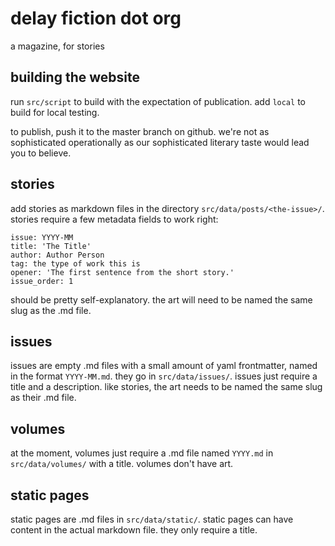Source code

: # delay fiction dot org

a magazine, for stories

## building the website

run `src/script` to build with the expectation of publication. add `local` to build for local testing.

to publish, push it to the master branch on github. we're not as sophisticated operationally as our sophisticated literary taste would lead you to believe.

## stories

add stories as markdown files in the directory `src/data/posts/<the-issue>/`. stories require a few metadata fields to work right:

```
issue: YYYY-MM
title: 'The Title'
author: Author Person
tag: the type of work this is
opener: 'The first sentence from the short story.'
issue_order: 1
```

should be pretty self-explanatory. the art will need to be named the same slug as the .md file.

## issues

issues are empty .md files with a small amount of yaml frontmatter, named in the format `YYYY-MM.md`. they go in `src/data/issues/`. issues just require a title and a description. like stories, the art needs to be named the same slug as their .md file.

## volumes

at the moment, volumes just require a .md file named `YYYY.md` in `src/data/volumes/` with a title. volumes don't have art.

## static pages

static pages are .md files in `src/data/static/`. static pages can have content in the actual markdown file. they only require a title.
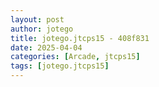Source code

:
 ```yaml
---
layout: post
author: jotego
title: jotego.jtcps15 - 408f831
date: 2025-04-04
categories: [Arcade, jtcps15]
tags: [jotego.jtcps15]
---
```


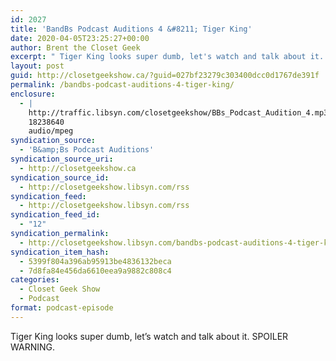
 ```yaml
---
id: 2027
title: 'BandBs Podcast Auditions 4 &#8211; Tiger King'
date: 2020-04-05T23:25:27+00:00
author: Brent the Closet Geek
excerpt: " Tiger King looks super dumb, let's watch and talk about it. SPOILER WARNING."
layout: post
guid: http://closetgeekshow.ca/?guid=027bf23279c303400dcc0d1767de391f
permalink: /bandbs-podcast-auditions-4-tiger-king/
enclosure:
  - |
    http://traffic.libsyn.com/closetgeekshow/BBs_Podcast_Audition_4.mp3?dest-id=353324
    18238640
    audio/mpeg
syndication_source:
  - 'B&amp;Bs Podcast Auditions'
syndication_source_uri:
  - http://closetgeekshow.ca
syndication_source_id:
  - http://closetgeekshow.libsyn.com/rss
syndication_feed:
  - http://closetgeekshow.libsyn.com/rss
syndication_feed_id:
  - "12"
syndication_permalink:
  - http://closetgeekshow.libsyn.com/bandbs-podcast-auditions-4-tiger-king
syndication_item_hash:
  - 5399f804a396ab95913be4836132beca
  - 7d8fa84e456da6610eea9a9882c808c4
categories:
  - Closet Geek Show
  - Podcast
format: podcast-episode
---
```

</p> 

Tiger King looks super dumb, let&#8217;s watch and talk about it. SPOILER WARNING.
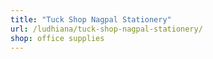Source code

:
```yaml
---
title: "Tuck Shop Nagpal Stationery"
url: /ludhiana/tuck-shop-nagpal-stationery/
shop: office supplies
---
```

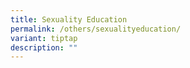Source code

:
 ```yaml
---
title: Sexuality Education
permalink: /others/sexualityeducation/
variant: tiptap
description: ""
---
```

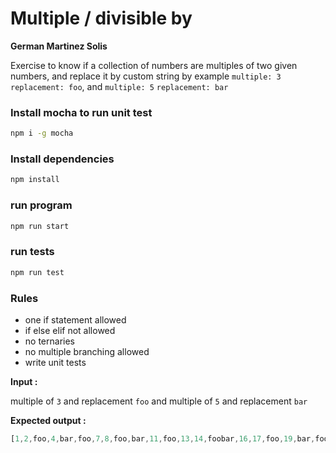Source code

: # Multiple / divisible  by

__German Martinez Solis__

Exercise to know if a collection of numbers are multiples of two given numbers, and replace it by custom string
by example `multiple: 3` `replacement: foo`, and  `multiple: 5` `replacement: bar`


### Install mocha to run unit test

```sh
npm i -g mocha
```

### Install dependencies

```sh
npm install
```

### run program

```sh
npm run start
```

### run tests
```sh
npm run test
```

### Rules
* one if statement allowed
* if else elif not allowed
* no ternaries
* no multiple branching allowed
* write unit tests


__Input :__

multiple of `3` and replacement `foo` and multiple of `5` and replacement `bar`

__Expected output :__

```javascript
[1,2,foo,4,bar,foo,7,8,foo,bar,11,foo,13,14,foobar,16,17,foo,19,bar,foo,22,23,foo,bar,26,foo,28,29,foobar,31,32,foo,34,bar,foo,37,38,foo,bar,41,foo,43,44,foobar,46,47,foo,49,bar,foo,52,53,foo,bar,56,foo,58,59,foobar,61,62,foo,64,bar,foo,67,68,foo,bar,71,foo,73,74,foobar,76,77,foo,79,bar,foo,82,83,foo,bar,86,foo,88,89,foobar,91,92,foo,94,bar,foo,97,98,foo,bar]
```
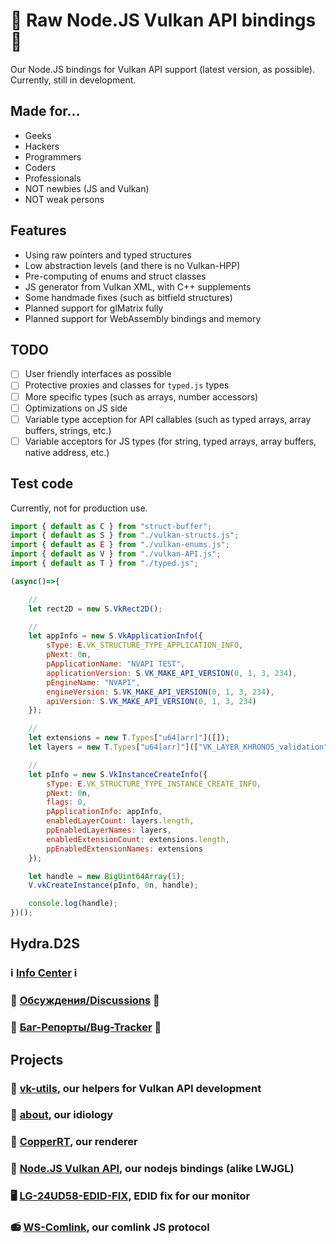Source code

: # 🍵 Raw Node.JS Vulkan API bindings 🍵

Our Node.JS bindings for Vulkan API support (latest version, as possible). Currently, still in development. 

## Made for...

- Geeks
- Hackers
- Programmers
- Coders
- Professionals
- NOT newbies (JS and Vulkan)
- NOT weak persons

## Features

- Using raw pointers and typed structures
- Low abstraction levels (and there is no Vulkan-HPP)
- Pre-computing of enums and struct classes
- JS generator from Vulkan XML, with C++ supplements
- Some handmade fixes (such as bitfield structures)
- Planned support for glMatrix fully
- Planned support for WebAssembly bindings and memory

## TODO

- [ ] User friendly interfaces as possible
- [ ] Protective proxies and classes for `typed.js` types
- [ ] More specific types (such as arrays, number accessors)
- [ ] Optimizations on JS side
- [ ] Variable type acception for API callables (such as typed arrays, array buffers, strings, etc.)
- [ ] Variable acceptors for JS types (for string, typed arrays, array buffers, native address, etc.)

## Test code

Currently, not for production use. 

```js
import { default as C } from "struct-buffer";
import { default as S } from "./vulkan-structs.js";
import { default as E } from "./vulkan-enums.js";
import { default as V } from "./vulkan-API.js";
import { default as T } from "./typed.js";

(async()=>{

    //
    let rect2D = new S.VkRect2D();

    //
    let appInfo = new S.VkApplicationInfo({
        sType: E.VK_STRUCTURE_TYPE_APPLICATION_INFO,
        pNext: 0n,
        pApplicationName: "NVAPI TEST",
        applicationVersion: S.VK_MAKE_API_VERSION(0, 1, 3, 234),
        pEngineName: "NVAPI",
        engineVersion: S.VK_MAKE_API_VERSION(0, 1, 3, 234),
        apiVersion: S.VK_MAKE_API_VERSION(0, 1, 3, 234)
    });

    //
    let extensions = new T.Types["u64[arr]"]([]);
    let layers = new T.Types["u64[arr]"](["VK_LAYER_KHRONOS_validation"]);

    //
    let pInfo = new S.VkInstanceCreateInfo({
        sType: E.VK_STRUCTURE_TYPE_INSTANCE_CREATE_INFO,
        pNext: 0n,
        flags: 0,
        pApplicationInfo: appInfo,
        enabledLayerCount: layers.length,
        ppEnabledLayerNames: layers,
        enabledExtensionCount: extensions.length,
        ppEnabledExtensionNames: extensions
    });

    let handle = new BigUint64Array(1);
    V.vkCreateInstance(pInfo, 0n, handle);

    console.log(handle);
})();
```

## Hydra.D2S

### ℹ️ [Info Center](https://github.com/hydra2s-info) ℹ️ 
### 💬 [Обсуждения/Discussions](https://github.com/hydra2s-info/about/discussions) 💬
### 🐞 [Баг-Репорты/Bug-Tracker](https://github.com/hydra2s-info/about/issues) 🐞

## Projects

### 📀 [vk-utils](https://github.com/hydra2s/vk-utils), our helpers for Vulkan API development 
### 🥀 [about](https://github.com/hydra2s-info/about), our idiology
### 🌋 [CopperRT](https://github.com/hydra2s/CopperRT), our renderer
### 🍵 [Node.JS Vulkan API](https://github.com/hydra2s/node-vulkan-api), our nodejs bindings (alike LWJGL)
### 🖥️ [LG-24UD58-EDID-FIX](https://github.com/hydra2s/LG-24UD58-EDID-FIX), EDID fix for our monitor
### 📻 [WS-Comlink](https://github.com/hydra2s/ws-comlink), our comlink JS protocol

- [Work request]: Once the lines containing "jotego" in the data above are counted, give the total by itself.

- [Written solution]: 3